One of the most famous cases of “FOMO” (Fear of Missing Out) can be found in the Gospels: the story of the rich young man (Matthew 19:16–22; Mark 10:17–27). Although the young man was interested in following Jesus, he couldn’t get past his fear of missing out on a life of material wealth. This story is no doubt included in the Gospels to remind us catechists that our invitations to follow Jesus will be met with FOMO; it is a natural human reaction. You may even have experienced some degree of FOMO when you were invited to become a catechist!
The Scriptures are full of people responding to God’s call with FOMO: Abraham feared he would miss out on his golden years; Jeremiah feared he would miss out on his youth; Moses feared he would miss out on his calm and private life as a shepherd; Isaiah feared he would miss out on his “edgy” lifestyle that included “unclean lips;” and Jonah feared he would miss out on everything!

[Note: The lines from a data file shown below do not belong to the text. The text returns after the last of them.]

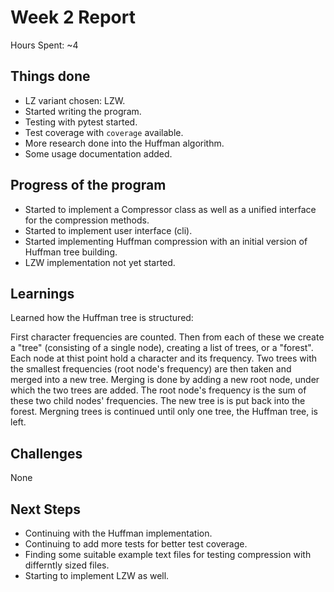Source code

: # Week 2 Report

Hours Spent: ~4

## Things done

- LZ variant chosen: LZW.
- Started writing the program.
- Testing with pytest started.
- Test coverage with `coverage` available.
- More research done into the Huffman algorithm.
- Some usage documentation added.

## Progress of the program

- Started to implement a Compressor class as well as a unified interface for the compression methods.
- Started to implement user interface (cli).
- Started implementing Huffman compression with an initial version of Huffman tree building.
- LZW implementation not yet started.

## Learnings

Learned how the Huffman tree is structured:

First character frequencies are counted. Then from each of these we create a "tree" (consisting of a single node), creating a list of trees, or a "forest". Each node at thist point hold a character and its frequency. Two trees with the smallest frequencies (root node's frequency) are then taken and merged into a new tree. Merging is done by adding a new root node, under which the two trees are added. The root node's frequency is the sum of these two child nodes' frequencies. The new tree is is put back into the forest. Mergning trees is continued until only one tree, the Huffman tree, is left.

## Challenges

None

## Next Steps

- Continuing with the Huffman implementation.
- Continuing to add more tests for better test coverage.
- Finding some suitable example text files for testing compression with differntly sized files.
- Starting to implement LZW as well.
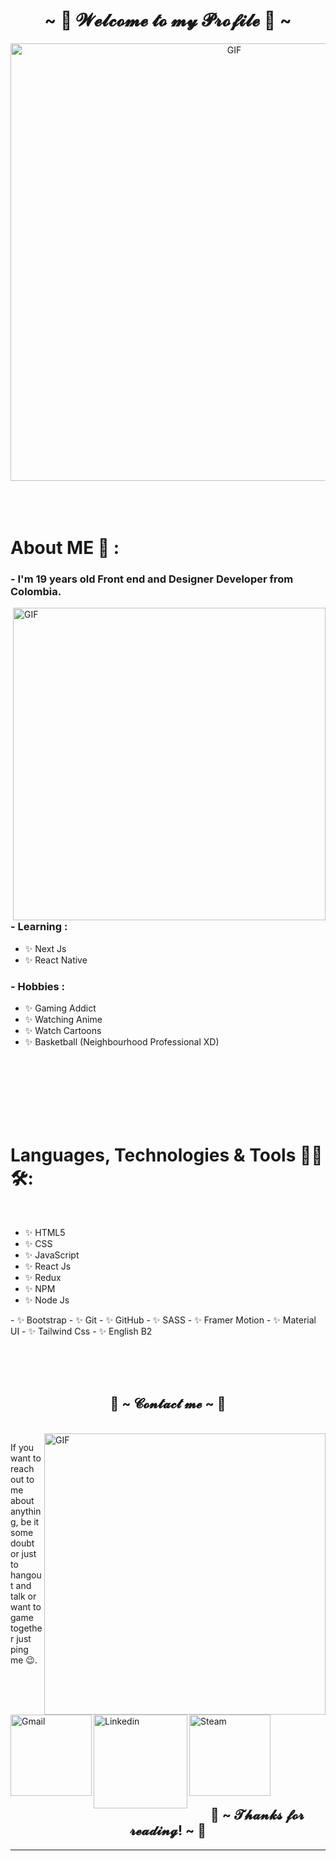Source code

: <h1 align="center">~ 💖 𝓦𝓮𝓵𝓬𝓸𝓶𝓮 𝓽𝓸 𝓶𝔂 𝓟𝓻𝓸𝓯𝓲𝓵𝓮 💖 ~</h1>

<div align="center">
<img hight="300" width="700" alt="GIF" align="center" src="https://i.pinimg.com/originals/1d/d2/09/1dd2095b4bb6919583a64c1d245856bb.gif">
</div>

</br>
</br>
</br>


# About ME 💬 :

### - I'm 19 years  old Front end and Designer Developer from Colombia.

<img hight="400" width="500" alt="GIF" align="right" src="https://thumbs.gfycat.com/SpotlessWarmheartedHog-max-1mb.gif">

### - Learning :
- ✨ Next Js
- ✨ React Native

### - Hobbies : 
- ✨ Gaming Addict
- ✨ Watching Anime
- ✨ Watch Cartoons
- ✨ Basketball (Neighbourhood Professional XD)

</br>
</br>
</br>
</br>
</br>
</br>



# Languages, Technologies & Tools 👨‍💻 🛠:
</br>

<p align="center">

<!-- For more icons please follow  https://github.com/MikeCodesDotNET/ColoredBadges -->
- ✨ HTML5
- ✨ CSS
- ✨ JavaScript
- ✨ React Js
- ✨ Redux
- ✨ NPM
- ✨ Node Js
</p>

<p aling="right">
- ✨ Bootstrap
- ✨ Git
- ✨ GitHub
- ✨ SASS
- ✨ Framer Motion
- ✨ Material UI
- ✨ Tailwind Css
- ✨ English B2
</p>
</br>
</br>
</br>



<h2 align="center">           📝 ~ 𝓒𝓸𝓷𝓽𝓪𝓬𝓽 𝓶𝓮 ~ 📝</h2>

<p>
 </br>


<img hight="320" width="450" align="right" alt="GIF" src="https://giffiles.alphacoders.com/311/3117.gif">


If you want to reach out to me about anything, be it some doubt or just to hangout and talk or want to game together just ping me 😉.

<a href="mailto:sebastiancantorvc@gmail.com?Subject=Job%20Opportunity">
 <img align="left" alt="Gmail" width="130" hight="100" src="https://github.com/Xx-Ashutosh-xX/Xx-Ashutosh-xX/blob/master/assets/icons/gmail.png" />
</a>
<a href="https://www.linkedin.com/in/juan-cantor-vaca/">
  <img align="left" alt="Linkedin" width="150" hight="100" src="https://github.com/Xx-Ashutosh-xX/Xx-Ashutosh-xX/blob/master/assets/icons/linkedin.png" />
</br>
</br>
</br>
</a>
<a href="https://steamcommunity.com/id/MrJuan30/">
  <img align="left" alt="Steam" width="130" hight="100" src="https://github.com/Xx-Ashutosh-xX/Xx-Ashutosh-xX/blob/master/assets/icons/steam.png" />
</a>
 </p>
 

</br>
</br>
</br>
</br>
</br>
</br>
</br>

<h2 align="center">💖 ~ 𝓣𝓱𝓪𝓷𝓴𝓼 𝓯𝓸𝓻 𝓻𝓮𝓪𝓭𝓲𝓷𝓰! ~ 💖</h2>

*************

As we help young people to deepen their commitment to a life a holiness—a life of discipleship—we must help them to recognize that saying yes to something or someone always involves saying no to something or someone else. We need to help them recognize that, instead of a fear of missing out, they can and should embrace the freedom that comes with true commitment.
A new book, The Freedom of Missing Out: Letting Go of Fear and Saying Yes to Life by Fr. Michael Rossmann, SJ, can help us to speak to the FOMO that young disciples of Christ face. Fr. Rossmann offers a practical plan for developing emotional courage, increasing focus, and learning to say no to what depletes us and yes to what gives us meaning, vitality, and joy. By following the plan, we can help our young disciples to deepen their commitment by replacing a fear of missing out with what Fr. Rossmann calls the “freedom of missing out.” In his own words:
There is a depth of joy that occurs only when we go all in. A commitment allows us to know where we are going. We can plan for the future. We can enjoy building something great rather than look around to see what might be better. Closing all the other potential doors sounds scary. But in reality, it’s freeing.
Our invitations to follow Jesus will fall flat unless we can help those we teach to understand that commitment is not a prison, but a freedom to go all in.